What is primary (idiopathic) osteoarthritis?

Answer 14

Failure of the cartilage in the absence of any known underlying predisposing factor

Question 15

What are the most common types of primary osteoarthritis?

Answer 15

Localized OA (one or two sites)
Generalized OA (3 or more sites)

Question 16

What is erosive OA?

Answer 16

Presence of erosion and marked proliferattion in proximal and distal interphalangeal joints of hands

Question 17

What is secondary osteoarthritis?

Answer 17

OA that occurs due to other disease states or trauma, i.e. metabolic or endocrine disorders or congenital factors

Question 18

What is the ACR criteria for OA?

Answer 18

Presence of pain
Bony changes on exam
Normal erythrocyte sedimentation rate
Characteristic radiographs

Question 19

What is the ACR criteria for Hip OA?

Answer 19

Hip pain plus 2 of the following
ESR <20 mm/hour
Radiographic femoral or acetabular osteophytes
Radiographic joint space narrowing

Question 20

What is the ACR criteria for knee OA?

Answer 20

Knee pain and radiographic osteophytes plus one of the following
Age greater than 50
Morning stiffness of 30 minutes or less
Crepitus on motion

Question 21

What are the clinical symptoms of OA?

Answer 21

• Localized deep aching pain associated with the affected joint.
• Relieved with rest or removal of weight from affected joint.
• Later pain is associated with rest  it is not relieved by rest.
• Weather changes or changes in barometric pressure aggravates the pain.
• Limitation in motion, crepitus, stiffness and deformities may occur.
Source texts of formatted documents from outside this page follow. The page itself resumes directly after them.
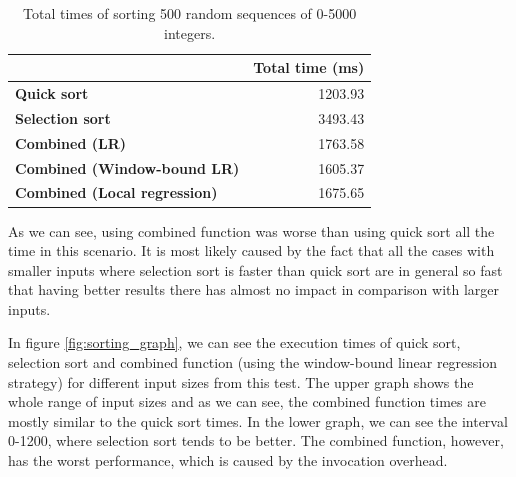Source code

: \begin{table}[h!]
	\captionsetup{justification=centering,margin=0.5cm}
	\bgroup
	\def\arraystretch{1.5}%
	\begin{center}
	\begin{tabular}{|l|r|}
		\hline
		& \multicolumn{1}{c|}{\textbf{Total time (ms)}} \\ \hline
		\textbf{Quick sort}                  & 1203.93                                       \\ \hline
		\textbf{Selection sort}              & 3493.43                                       \\ \hline
		\textbf{Combined (LR)}               & 1763.58                                       \\ \hline
		\textbf{Combined (Window-bound LR)}  & 1605.37                                       \\ \hline
		\textbf{Combined (Local regression)} & 1675.65                                       \\ \hline
	\end{tabular}
\end{center}
\egroup
\caption{Total times of sorting 500 random sequences of 0-5000 integers.}
\label{tab:sorting_results}
\end{table}

As we can see, using combined function was worse than using quick sort all the time in this scenario. It is most likely caused by the fact that all the cases with smaller inputs where selection sort is faster than quick sort are in general so fast that having better results there has almost no impact in comparison with larger inputs.

In figure \ref{fig:sorting_graph}, we can see the execution times of quick sort, selection sort and combined function (using the window-bound linear regression strategy) for different input sizes from this test. The upper graph shows the whole range of input sizes and as we can see, the combined function times are mostly similar to the quick sort times. In the lower graph, we can see the interval 0-1200, where selection sort tends to be better. The combined function, however, has the worst performance, which is caused by the invocation overhead.

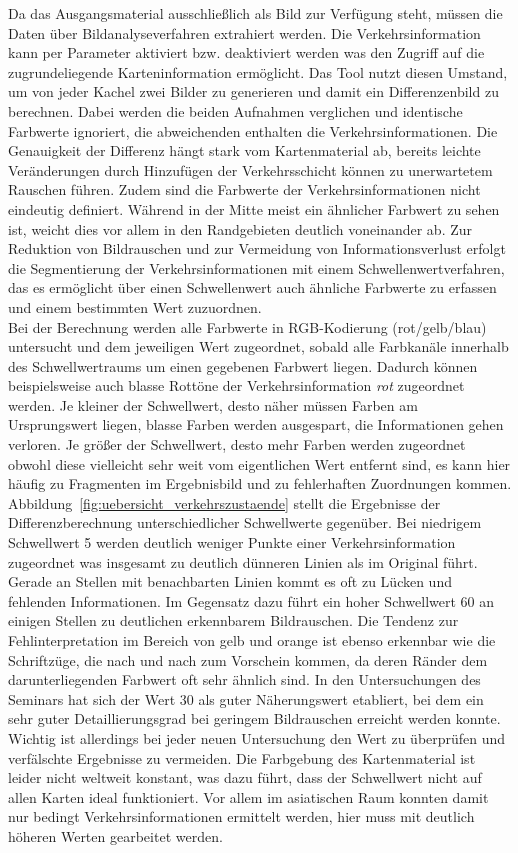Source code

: Da das Ausgangsmaterial ausschließlich als Bild zur Verfügung steht, müssen die Daten über Bildanalyseverfahren extrahiert werden. Die Verkehrsinformation kann per Parameter aktiviert bzw. deaktiviert werden was den Zugriff auf die zugrundeliegende Karteninformation ermöglicht. Das Tool nutzt diesen Umstand, um von jeder Kachel zwei Bilder zu generieren und damit ein Differenzenbild zu berechnen. Dabei werden die beiden Aufnahmen verglichen und identische Farbwerte ignoriert, die abweichenden enthalten die Verkehrsinformationen. Die Genauigkeit der Differenz hängt stark vom Kartenmaterial ab, bereits leichte Veränderungen durch Hinzufügen der Verkehrsschicht können zu unerwartetem Rauschen führen. Zudem sind die Farbwerte der Verkehrsinformationen nicht eindeutig definiert. Während in der Mitte meist ein ähnlicher Farbwert zu sehen ist, weicht dies vor allem in den Randgebieten deutlich voneinander ab. Zur Reduktion von Bildrauschen und zur Vermeidung von Informationsverlust erfolgt die Segmentierung der Verkehrsinformationen mit einem Schwellenwertverfahren, das es ermöglicht über einen Schwellenwert auch ähnliche Farbwerte zu erfassen und einem bestimmten Wert zuzuordnen.\\

Bei der Berechnung werden alle Farbwerte in RGB-Kodierung (rot/gelb/blau) untersucht und dem jeweiligen Wert zugeordnet, sobald alle Farbkanäle innerhalb des Schwellwertraums um einen gegebenen Farbwert liegen. Dadurch können beispielsweise auch blasse Rottöne der Verkehrsinformation \textit{rot} zugeordnet werden. Je kleiner der Schwellwert, desto näher müssen Farben am Ursprungswert liegen, blasse Farben werden ausgespart, die Informationen gehen verloren. Je größer der Schwellwert, desto mehr Farben werden zugeordnet obwohl diese vielleicht sehr weit vom eigentlichen Wert entfernt sind, es kann hier häufig zu Fragmenten im Ergebnisbild und zu fehlerhaften Zuordnungen kommen. Abbildung~\ref{fig:uebersicht_verkehrszustaende} stellt die Ergebnisse der Differenzberechnung unterschiedlicher Schwellwerte gegenüber. Bei niedrigem Schwellwert 5 werden deutlich weniger Punkte einer Verkehrsinformation zugeordnet was insgesamt zu deutlich dünneren Linien als im Original führt. Gerade an Stellen mit benachbarten Linien kommt es oft zu Lücken und fehlenden Informationen. Im Gegensatz dazu führt ein hoher Schwellwert 60 an einigen Stellen zu deutlichen erkennbarem Bildrauschen. Die Tendenz zur Fehlinterpretation im Bereich von gelb und orange ist ebenso erkennbar wie die Schriftzüge, die nach und nach zum Vorschein kommen, da deren Ränder dem darunterliegenden Farbwert oft sehr ähnlich sind. In den Untersuchungen des Seminars hat sich der Wert 30 als guter Näherungswert etabliert, bei dem ein sehr guter Detaillierungsgrad bei geringem Bildrauschen erreicht werden konnte. Wichtig ist allerdings bei jeder neuen Untersuchung den Wert zu überprüfen und verfälschte Ergebnisse zu vermeiden. Die Farbgebung des Kartenmaterial ist leider nicht weltweit konstant, was dazu führt, dass der Schwellwert nicht auf allen Karten ideal funktioniert. Vor allem im asiatischen Raum konnten damit nur bedingt Verkehrsinformationen ermittelt werden, hier muss mit deutlich höheren Werten gearbeitet werden.\\

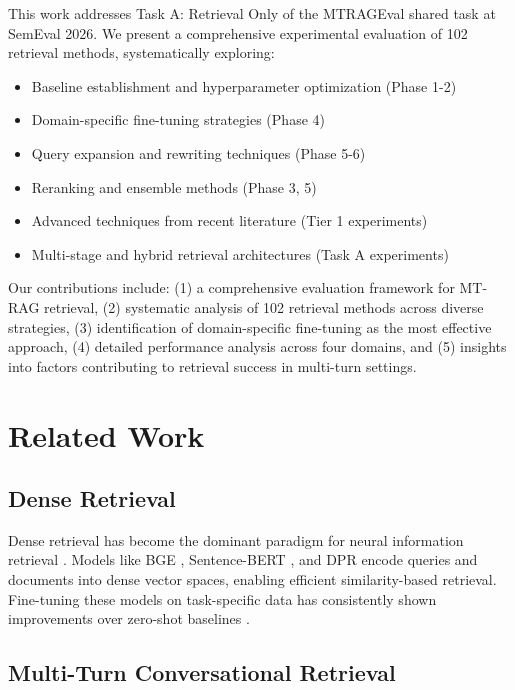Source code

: \documentclass[11pt]{article}
\begin{document}
This work addresses Task A: Retrieval Only of the MTRAGEval shared task at SemEval 2026. We present a comprehensive experimental evaluation of 102 retrieval methods, systematically exploring:

\begin{itemize}
    \item Baseline establishment and hyperparameter optimization (Phase 1-2)
    \item Domain-specific fine-tuning strategies (Phase 4)
    \item Query expansion and rewriting techniques (Phase 5-6)
    \item Reranking and ensemble methods (Phase 3, 5)
    \item Advanced techniques from recent literature (Tier 1 experiments)
    \item Multi-stage and hybrid retrieval architectures (Task A experiments)
\end{itemize}

Our contributions include: (1) a comprehensive evaluation framework for MT-RAG retrieval, (2) systematic analysis of 102 retrieval methods across diverse strategies, (3) identification of domain-specific fine-tuning as the most effective approach, (4) detailed performance analysis across four domains, and (5) insights into factors contributing to retrieval success in multi-turn settings.

\section{Related Work}

\subsection{Dense Retrieval}

Dense retrieval has become the dominant paradigm for neural information retrieval \cite{karpukhin2020dense}. Models like BGE \cite{bge2023}, Sentence-BERT \cite{reimers2019sentence}, and DPR \cite{karpukhin2020dense} encode queries and documents into dense vector spaces, enabling efficient similarity-based retrieval. Fine-tuning these models on task-specific data has consistently shown improvements over zero-shot baselines \cite{thakur2021beir}.

\subsection{Multi-Turn Conversational Retrieval}
\end{document}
Stiffness less than 30 minutes
• With loss of articular surfaces, muscle spasms, capsular contracture, and mechanical blockage, with limited motion.
• Joints most affected in idiopathic OA are DIP and PIP of the hand, the first carpometacarpal joint, knees, hips, cervical and lumbar spine, and the first (metatarsophalangeal) MTP joint of the toe.

Question 22

What is found on PE for OA?

Answer 22

Pain, tenderness, decreased range of motion, +/-inflammation. Asymmetrical involvement

Feet: Pain, tenderness, stiffness of MTP joint.

Question 23

What is found on PE for hands for OA?

Answer 23

Heberden’s nodes -bony enlargements (osteophytes) of the DIP joints. Heberden’s nodes usually develop slowly, nonpainful, lateral and medial aspects of joint.
Bouchard’s nodes-bony enlargements of the PIP joints.

Question 24

What is found on PE for the feet for OA?

Answer 24

Pain, tenderness, stiffness of MTP joint.

Question 25

What is found on PE for the knees for OA?

Answer 25

Pain, tenderness, crepitus, limitation of motion, joint instability. Area of involvement causes deviation toward opposite direction.

Question 26

What is found on PE for the hips for OA?

Answer 26

Groin or buttock pain when bearing weight.

Question 27

What is found on PE for the spine for OA?

Answer 27

Pain, tenderness, paresthesias, muscle weakness, & loss of reflexes.
Usually L3-L4 is the area of involvement.

Question 28

Is radiological evaluation necessary for diagnosing OA? And what are the radiological findings?

Answer 28

Radiologic evaluation is essential in the diagnosis of OA.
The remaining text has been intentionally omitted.